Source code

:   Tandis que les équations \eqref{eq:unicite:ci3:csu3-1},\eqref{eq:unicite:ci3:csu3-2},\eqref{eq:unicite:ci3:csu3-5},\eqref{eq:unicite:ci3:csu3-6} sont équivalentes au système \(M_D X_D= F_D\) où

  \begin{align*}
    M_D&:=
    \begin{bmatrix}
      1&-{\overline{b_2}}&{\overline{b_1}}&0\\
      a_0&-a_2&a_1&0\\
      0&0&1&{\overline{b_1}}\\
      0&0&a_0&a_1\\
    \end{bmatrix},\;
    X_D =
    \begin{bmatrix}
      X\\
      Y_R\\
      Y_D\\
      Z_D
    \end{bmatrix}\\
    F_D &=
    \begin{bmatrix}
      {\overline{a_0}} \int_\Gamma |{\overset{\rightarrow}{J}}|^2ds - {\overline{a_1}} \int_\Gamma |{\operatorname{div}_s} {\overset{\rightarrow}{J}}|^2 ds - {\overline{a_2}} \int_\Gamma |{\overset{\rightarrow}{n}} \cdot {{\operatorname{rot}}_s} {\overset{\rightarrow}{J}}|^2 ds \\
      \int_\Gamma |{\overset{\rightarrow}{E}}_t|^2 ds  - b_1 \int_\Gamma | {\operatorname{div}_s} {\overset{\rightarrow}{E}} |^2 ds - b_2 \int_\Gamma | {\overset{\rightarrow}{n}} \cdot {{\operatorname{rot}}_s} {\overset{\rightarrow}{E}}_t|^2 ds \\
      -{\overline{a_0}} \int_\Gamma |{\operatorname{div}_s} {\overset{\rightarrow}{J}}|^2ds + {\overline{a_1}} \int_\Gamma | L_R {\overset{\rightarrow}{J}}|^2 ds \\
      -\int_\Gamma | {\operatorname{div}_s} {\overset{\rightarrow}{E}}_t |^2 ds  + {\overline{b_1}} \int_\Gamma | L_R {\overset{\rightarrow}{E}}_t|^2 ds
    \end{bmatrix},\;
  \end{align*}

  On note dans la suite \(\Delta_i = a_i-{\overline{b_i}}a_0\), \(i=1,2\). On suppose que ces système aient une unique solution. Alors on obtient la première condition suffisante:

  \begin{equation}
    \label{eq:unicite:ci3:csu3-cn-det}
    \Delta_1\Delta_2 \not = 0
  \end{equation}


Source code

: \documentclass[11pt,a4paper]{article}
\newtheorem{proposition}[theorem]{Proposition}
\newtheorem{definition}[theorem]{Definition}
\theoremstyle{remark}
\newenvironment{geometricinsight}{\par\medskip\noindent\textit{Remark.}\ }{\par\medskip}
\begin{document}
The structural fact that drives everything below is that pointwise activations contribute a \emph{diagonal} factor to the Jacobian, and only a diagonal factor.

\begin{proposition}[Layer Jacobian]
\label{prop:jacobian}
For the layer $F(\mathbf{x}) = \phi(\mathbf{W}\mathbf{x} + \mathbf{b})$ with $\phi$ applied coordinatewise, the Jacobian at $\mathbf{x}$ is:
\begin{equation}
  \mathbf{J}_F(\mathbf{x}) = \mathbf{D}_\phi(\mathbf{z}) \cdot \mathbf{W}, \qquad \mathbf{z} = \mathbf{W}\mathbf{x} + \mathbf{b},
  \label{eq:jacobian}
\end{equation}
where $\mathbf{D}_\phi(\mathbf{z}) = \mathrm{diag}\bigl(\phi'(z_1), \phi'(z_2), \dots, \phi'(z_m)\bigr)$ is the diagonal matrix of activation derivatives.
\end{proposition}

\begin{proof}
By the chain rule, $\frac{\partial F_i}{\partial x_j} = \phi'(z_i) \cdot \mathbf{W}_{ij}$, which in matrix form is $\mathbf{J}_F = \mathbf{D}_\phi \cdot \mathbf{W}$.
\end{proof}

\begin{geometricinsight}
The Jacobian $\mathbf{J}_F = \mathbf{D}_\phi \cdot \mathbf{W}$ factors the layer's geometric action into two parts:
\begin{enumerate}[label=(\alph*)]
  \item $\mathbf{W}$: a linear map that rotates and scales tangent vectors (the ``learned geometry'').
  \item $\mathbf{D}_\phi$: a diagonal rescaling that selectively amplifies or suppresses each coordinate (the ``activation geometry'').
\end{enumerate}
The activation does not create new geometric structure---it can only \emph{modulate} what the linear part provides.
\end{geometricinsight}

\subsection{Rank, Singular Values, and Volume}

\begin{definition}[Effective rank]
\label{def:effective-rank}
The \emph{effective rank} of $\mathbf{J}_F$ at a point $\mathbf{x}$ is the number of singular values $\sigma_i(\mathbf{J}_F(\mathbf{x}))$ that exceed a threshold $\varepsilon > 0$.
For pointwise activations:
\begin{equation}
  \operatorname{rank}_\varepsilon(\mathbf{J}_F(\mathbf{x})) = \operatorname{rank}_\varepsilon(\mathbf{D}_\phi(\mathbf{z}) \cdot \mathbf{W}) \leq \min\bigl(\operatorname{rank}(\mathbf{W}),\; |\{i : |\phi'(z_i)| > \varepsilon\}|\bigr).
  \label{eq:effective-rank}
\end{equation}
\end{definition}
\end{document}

•••••

### WHAT NEEDS TO BE DONE
Could you output every record above exactly as written?

### TASK OUTPUT
Source code

:   Tandis que les équations \eqref{eq:unicite:ci3:csu3-1},\eqref{eq:unicite:ci3:csu3-2},\eqref{eq:unicite:ci3:csu3-5},\eqref{eq:unicite:ci3:csu3-6} sont équivalentes au système \(M_D X_D= F_D\) où

  \begin{align*}
    M_D&:=
    \begin{bmatrix}
      1&-{\overline{b_2}}&{\overline{b_1}}&0\\
      a_0&-a_2&a_1&0\\
      0&0&1&{\overline{b_1}}\\
      0&0&a_0&a_1\\
    \end{bmatrix},\;
    X_D =
    \begin{bmatrix}
      X\\
      Y_R\\
      Y_D\\
      Z_D
    \end{bmatrix}\\
    F_D &=
    \begin{bmatrix}
      {\overline{a_0}} \int_\Gamma |{\overset{\rightarrow}{J}}|^2ds - {\overline{a_1}} \int_\Gamma |{\operatorname{div}_s} {\overset{\rightarrow}{J}}|^2 ds - {\overline{a_2}} \int_\Gamma |{\overset{\rightarrow}{n}} \cdot {{\operatorname{rot}}_s} {\overset{\rightarrow}{J}}|^2 ds \\
      \int_\Gamma |{\overset{\rightarrow}{E}}_t|^2 ds  - b_1 \int_\Gamma | {\operatorname{div}_s} {\overset{\rightarrow}{E}} |^2 ds - b_2 \int_\Gamma | {\overset{\rightarrow}{n}} \cdot {{\operatorname{rot}}_s} {\overset{\rightarrow}{E}}_t|^2 ds \\
      -{\overline{a_0}} \int_\Gamma |{\operatorname{div}_s} {\overset{\rightarrow}{J}}|^2ds + {\overline{a_1}} \int_\Gamma | L_R {\overset{\rightarrow}{J}}|^2 ds \\
      -\int_\Gamma | {\operatorname{div}_s} {\overset{\rightarrow}{E}}_t |^2 ds  + {\overline{b_1}} \int_\Gamma | L_R {\overset{\rightarrow}{E}}_t|^2 ds
    \end{bmatrix},\;
  \end{align*}

  On note dans la suite \(\Delta_i = a_i-{\overline{b_i}}a_0\), \(i=1,2\). On suppose que ces système aient une unique solution. Alors on obtient la première condition suffisante:

  \begin{equation}
    \label{eq:unicite:ci3:csu3-cn-det}
    \Delta_1\Delta_2 \not = 0
  \end{equation}


Source code

: \documentclass[11pt,a4paper]{article}
\newtheorem{proposition}[theorem]{Proposition}
\newtheorem{definition}[theorem]{Definition}
\theoremstyle{remark}
\newenvironment{geometricinsight}{\par\medskip\noindent\textit{Remark.}\ }{\par\medskip}
\begin{document}
The structural fact that drives everything below is that pointwise activations contribute a \emph{diagonal} factor to the Jacobian, and only a diagonal factor.

\begin{proposition}[Layer Jacobian]
\label{prop:jacobian}
For the layer $F(\mathbf{x}) = \phi(\mathbf{W}\mathbf{x} + \mathbf{b})$ with $\phi$ applied coordinatewise, the Jacobian at $\mathbf{x}$ is:
\begin{equation}
  \mathbf{J}_F(\mathbf{x}) = \mathbf{D}_\phi(\mathbf{z}) \cdot \mathbf{W}, \qquad \mathbf{z} = \mathbf{W}\mathbf{x} + \mathbf{b},
  \label{eq:jacobian}
\end{equation}
where $\mathbf{D}_\phi(\mathbf{z}) = \mathrm{diag}\bigl(\phi'(z_1), \phi'(z_2), \dots, \phi'(z_m)\bigr)$ is the diagonal matrix of activation derivatives.
\end{proposition}

\begin{proof}
By the chain rule, $\frac{\partial F_i}{\partial x_j} = \phi'(z_i) \cdot \mathbf{W}_{ij}$, which in matrix form is $\mathbf{J}_F = \mathbf{D}_\phi \cdot \mathbf{W}$.
\end{proof}

\begin{geometricinsight}
The Jacobian $\mathbf{J}_F = \mathbf{D}_\phi \cdot \mathbf{W}$ factors the layer's geometric action into two parts:
\begin{enumerate}[label=(\alph*)]
  \item $\mathbf{W}$: a linear map that rotates and scales tangent vectors (the ``learned geometry'').
  \item $\mathbf{D}_\phi$: a diagonal rescaling that selectively amplifies or suppresses each coordinate (the ``activation geometry'').
\end{enumerate}
The activation does not create new geometric structure---it can only \emph{modulate} what the linear part provides.
\end{geometricinsight}

\subsection{Rank, Singular Values, and Volume}

\begin{definition}[Effective rank]
\label{def:effective-rank}
The \emph{effective rank} of $\mathbf{J}_F$ at a point $\mathbf{x}$ is the number of singular values $\sigma_i(\mathbf{J}_F(\mathbf{x}))$ that exceed a threshold $\varepsilon > 0$.
For pointwise activations:
\begin{equation}
  \operatorname{rank}_\varepsilon(\mathbf{J}_F(\mathbf{x})) = \operatorname{rank}_\varepsilon(\mathbf{D}_\phi(\mathbf{z}) \cdot \mathbf{W}) \leq \min\bigl(\operatorname{rank}(\mathbf{W}),\; |\{i : |\phi'(z_i)| > \varepsilon\}|\bigr).
  \label{eq:effective-rank}
\end{equation}
\end{definition}
\end{document}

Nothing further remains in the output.